Bay hit just six home runs in 401 plate appearances that first season in Flushing in 2010, and never eclipsed the league-average mark of a 100 OPS+ after that. He played 68 games with the Seattle Mariners in 2013 after his three horrid years with the Mets and was out of baseball at the age of 34.
Aside from having the same initials, Bruce and Bay bare a lot of other similarities as well. Both players are big, pasty outfielders with modest athleticism that were brought to New York to right a sinking ship. Bruce and Bay profile as high power, low contact guys, and came to Citi Field from very hitter friendly home ballparks. Bay’s power was completely sapped by Citi after the Canadian outfielder belted 45 homers in 200 games with the Red Sox; and although they’ve since moved the fences in, Bruce is coming over for the Great American Ballpark which is an absolute bandbox. The skillsets are very similar; Bay’s got a higher career walk-rate, and Bruce strikes out a bit less, but the two corner outfielders both have career slugging percentages around .470 and would strike out around 150 times in 600 plate appearances.
Bruce’s huge three-run tater against the Yankees Thursday night quelled some of my initial worry that we’re witnessing the second coming of Jason Bay, but the big lefty is gonna have to get going for Mets fans to be fully on board with the move. I think we’ve all made our peace with the departure of Dilson Herrera, but having seen the Jay Bruce floor in 2014 when he hit just .217 with an OPS of .654, any prolonged slump may trigger that Jason Bay PTSD.

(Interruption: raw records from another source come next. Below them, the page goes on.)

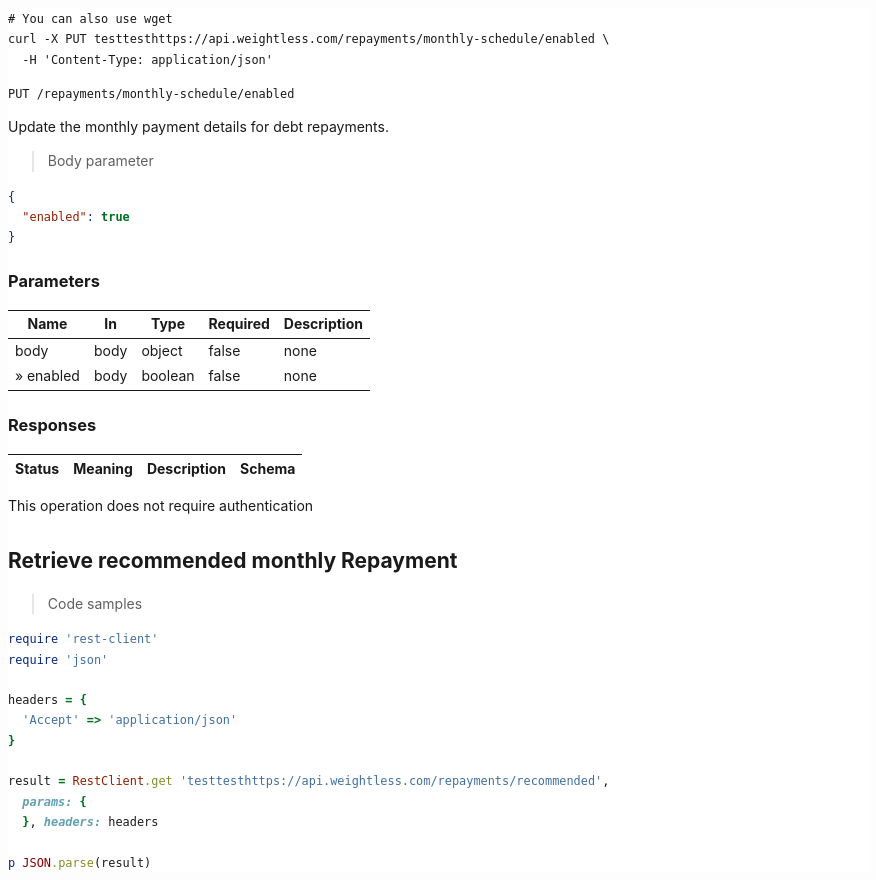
 ```shell
# You can also use wget
curl -X PUT testtesthttps://api.weightless.com/repayments/monthly-schedule/enabled \
  -H 'Content-Type: application/json'

```

`PUT /repayments/monthly-schedule/enabled`

Update the monthly payment details for debt repayments.

> Body parameter

```json
{
  "enabled": true
}
```

<h3 id="update-monthly-schedule-enabled-parameters">Parameters</h3>

|Name|In|Type|Required|Description|
|---|---|---|---|---|
|body|body|object|false|none|
|» enabled|body|boolean|false|none|

<h3 id="update-monthly-schedule-enabled-responses">Responses</h3>

|Status|Meaning|Description|Schema|
|---|---|---|---|

<aside class="success">
This operation does not require authentication
</aside>

## Retrieve recommended monthly Repayment

<a id="opIdget-debts-recommended-monthly-payment"></a>

> Code samples

```ruby
require 'rest-client'
require 'json'

headers = {
  'Accept' => 'application/json'
}

result = RestClient.get 'testtesthttps://api.weightless.com/repayments/recommended',
  params: {
  }, headers: headers

p JSON.parse(result)

```
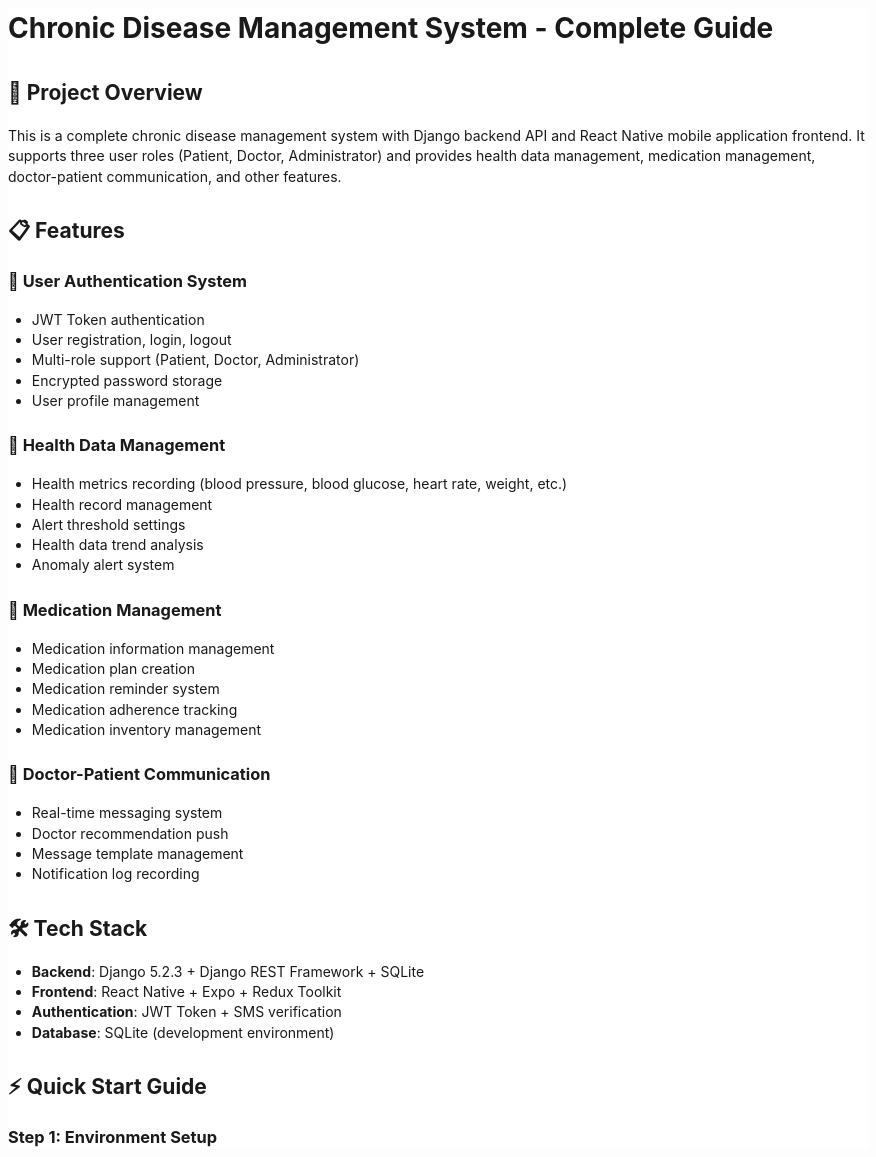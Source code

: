 # Chronic Disease Management System - Complete Guide

## 🚀 **Project Overview**

This is a complete chronic disease management system with Django backend API and React Native mobile application frontend. It supports three user roles (Patient, Doctor, Administrator) and provides health data management, medication management, doctor-patient communication, and other features.

## 📋 **Features**

### 🔐 **User Authentication System**
- JWT Token authentication
- User registration, login, logout
- Multi-role support (Patient, Doctor, Administrator)
- Encrypted password storage
- User profile management

### 🏥 **Health Data Management**
- Health metrics recording (blood pressure, blood glucose, heart rate, weight, etc.)
- Health record management
- Alert threshold settings
- Health data trend analysis
- Anomaly alert system

### 💊 **Medication Management**
- Medication information management
- Medication plan creation
- Medication reminder system
- Medication adherence tracking
- Medication inventory management

### 💬 **Doctor-Patient Communication**
- Real-time messaging system
- Doctor recommendation push
- Message template management
- Notification log recording

## 🛠 **Tech Stack**

- **Backend**: Django 5.2.3 + Django REST Framework + SQLite
- **Frontend**: React Native + Expo + Redux Toolkit
- **Authentication**: JWT Token + SMS verification
- **Database**: SQLite (development environment)

## ⚡ **Quick Start Guide**

### Step 1: Environment Setup
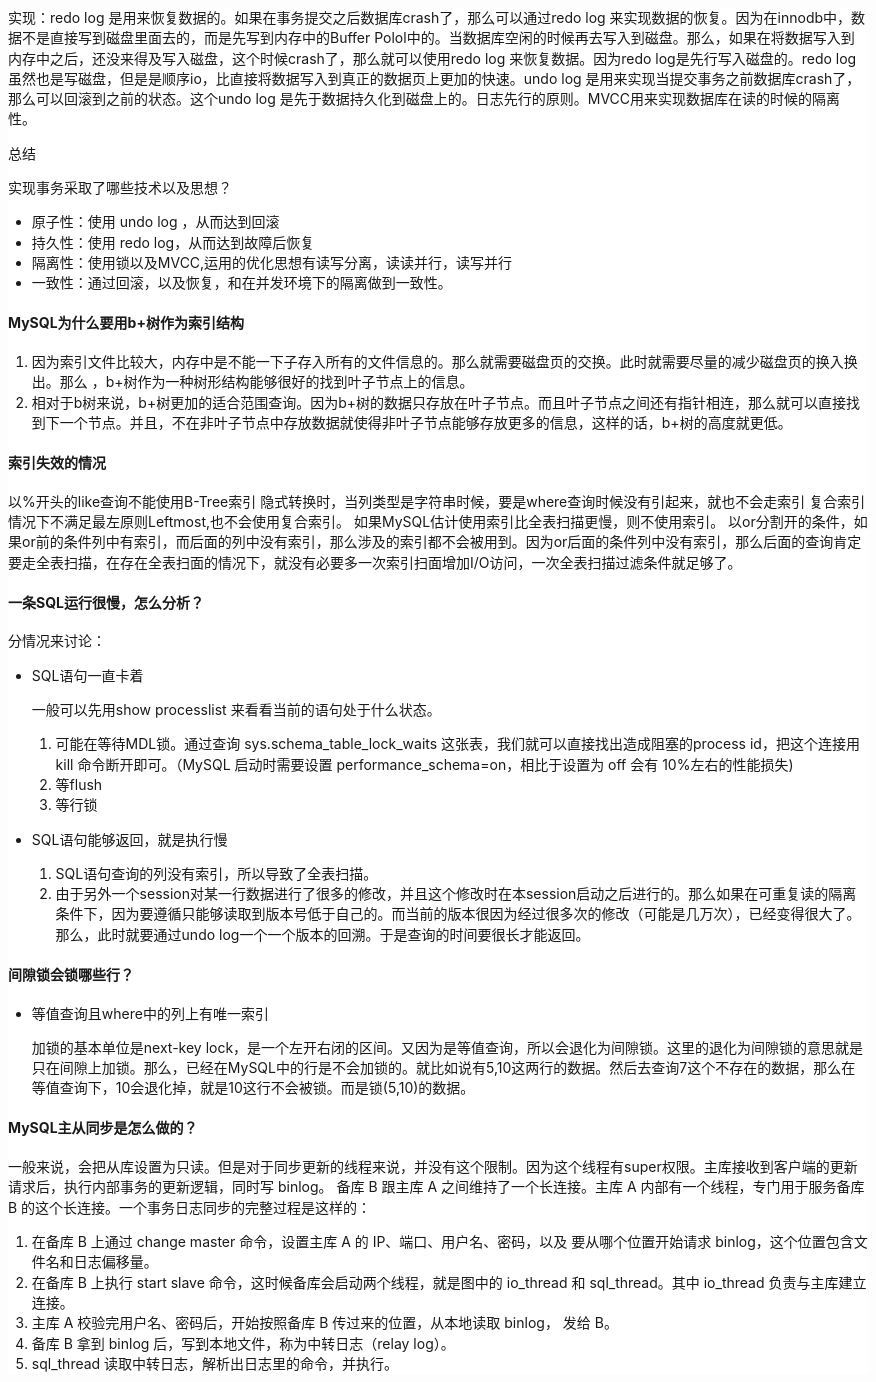 实现：redo log 是用来恢复数据的。如果在事务提交之后数据库crash了，那么可以通过redo log 来实现数据的恢复。因为在innodb中，数据不是直接写到磁盘里面去的，而是先写到内存中的Buffer Polol中的。当数据库空闲的时候再去写入到磁盘。那么，如果在将数据写入到内存中之后，还没来得及写入磁盘，这个时候crash了，那么就可以使用redo log  来恢复数据。因为redo log是先行写入磁盘的。redo log 虽然也是写磁盘，但是是顺序io，比直接将数据写入到真正的数据页上更加的快速。undo log 是用来实现当提交事务之前数据库crash了，那么可以回滚到之前的状态。这个undo log 是先于数据持久化到磁盘上的。日志先行的原则。MVCC用来实现数据库在读的时候的隔离性。

总结

实现事务采取了哪些技术以及思想？

- 原子性：使用 undo log ，从而达到回滚
- 持久性：使用 redo log，从而达到故障后恢复
- 隔离性：使用锁以及MVCC,运用的优化思想有读写分离，读读并行，读写并行
- 一致性：通过回滚，以及恢复，和在并发环境下的隔离做到一致性。

#### MySQL为什么要用b+树作为索引结构

1. 因为索引文件比较大，内存中是不能一下子存入所有的文件信息的。那么就需要磁盘页的交换。此时就需要尽量的减少磁盘页的换入换出。那么 ，b+树作为一种树形结构能够很好的找到叶子节点上的信息。
2. 相对于b树来说，b+树更加的适合范围查询。因为b+树的数据只存放在叶子节点。而且叶子节点之间还有指针相连，那么就可以直接找到下一个节点。并且，不在非叶子节点中存放数据就使得非叶子节点能够存放更多的信息，这样的话，b+树的高度就更低。

#### 索引失效的情况

以%开头的like查询不能使用B-Tree索引
隐式转换时，当列类型是字符串时候，要是where查询时候没有引起来，就也不会走索引
复合索引情况下不满足最左原则Leftmost,也不会使用复合索引。
如果MySQL估计使用索引比全表扫描更慢，则不使用索引。
以or分割开的条件，如果or前的条件列中有索引，而后面的列中没有索引，那么涉及的索引都不会被用到。因为or后面的条件列中没有索引，那么后面的查询肯定要走全表扫描，在存在全表扫面的情况下，就没有必要多一次索引扫面增加I/O访问，一次全表扫描过滤条件就足够了。

#### 一条SQL运行很慢，怎么分析？

分情况来讨论：

- SQL语句一直卡着

  一般可以先用show processlist 来看看当前的语句处于什么状态。

  1. 可能在等待MDL锁。通过查询 sys.schema_table_lock_waits 这张表，我们就可以直接找出造成阻塞的process id，把这个连接用 kill 命令断开即可。（MySQL 启动时需要设置 performance_schema=on，相比于设置为 off 会有 10%左右的性能损失)
  2. 等flush
  3. 等行锁

- SQL语句能够返回，就是执行慢

  1. SQL语句查询的列没有索引，所以导致了全表扫描。
  2. 由于另外一个session对某一行数据进行了很多的修改，并且这个修改时在本session启动之后进行的。那么如果在可重复读的隔离条件下，因为要遵循只能够读取到版本号低于自己的。而当前的版本很因为经过很多次的修改（可能是几万次），已经变得很大了。那么，此时就要通过undo log一个一个版本的回溯。于是查询的时间要很长才能返回。

#### 间隙锁会锁哪些行？

- 等值查询且where中的列上有唯一索引

  加锁的基本单位是next-key lock，是一个左开右闭的区间。又因为是等值查询，所以会退化为间隙锁。这里的退化为间隙锁的意思就是只在间隙上加锁。那么，已经在MySQL中的行是不会加锁的。就比如说有5,10这两行的数据。然后去查询7这个不存在的数据，那么在等值查询下，10会退化掉，就是10这行不会被锁。而是锁(5,10)的数据。

#### MySQL主从同步是怎么做的？

一般来说，会把从库设置为只读。但是对于同步更新的线程来说，并没有这个限制。因为这个线程有super权限。主库接收到客户端的更新请求后，执行内部事务的更新逻辑，同时写 binlog。
备库 B 跟主库 A 之间维持了一个长连接。主库 A 内部有一个线程，专门用于服务备库 B
的这个长连接。一个事务日志同步的完整过程是这样的：
1. 在备库 B 上通过 change master 命令，设置主库 A 的 IP、端口、用户名、密码，以及
要从哪个位置开始请求 binlog，这个位置包含文件名和日志偏移量。
2. 在备库 B 上执行 start slave 命令，这时候备库会启动两个线程，就是图中的 io_thread
和 sql_thread。其中 io_thread 负责与主库建立连接。
3. 主库 A 校验完用户名、密码后，开始按照备库 B 传过来的位置，从本地读取 binlog，
发给 B。
4. 备库 B 拿到 binlog 后，写到本地文件，称为中转日志（relay log）。
5. sql_thread 读取中转日志，解析出日志里的命令，并执行。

I’m fairly confident that Jay Bruce won’t turn into Jason Bay; that’s just the worst-case scenario. Bruce has already got more career homers than Bay, the Mets got him at a younger age, and if things don’t work out, the team can move on this year or next year, no harm done. So Mets fans, if you’re watching a game and Bruce whiffs on an 0-2 curveball with runners on second and third, just remember to take deep belly breaths and believe that one organization can’t suffer from two Jason Bays in one decade.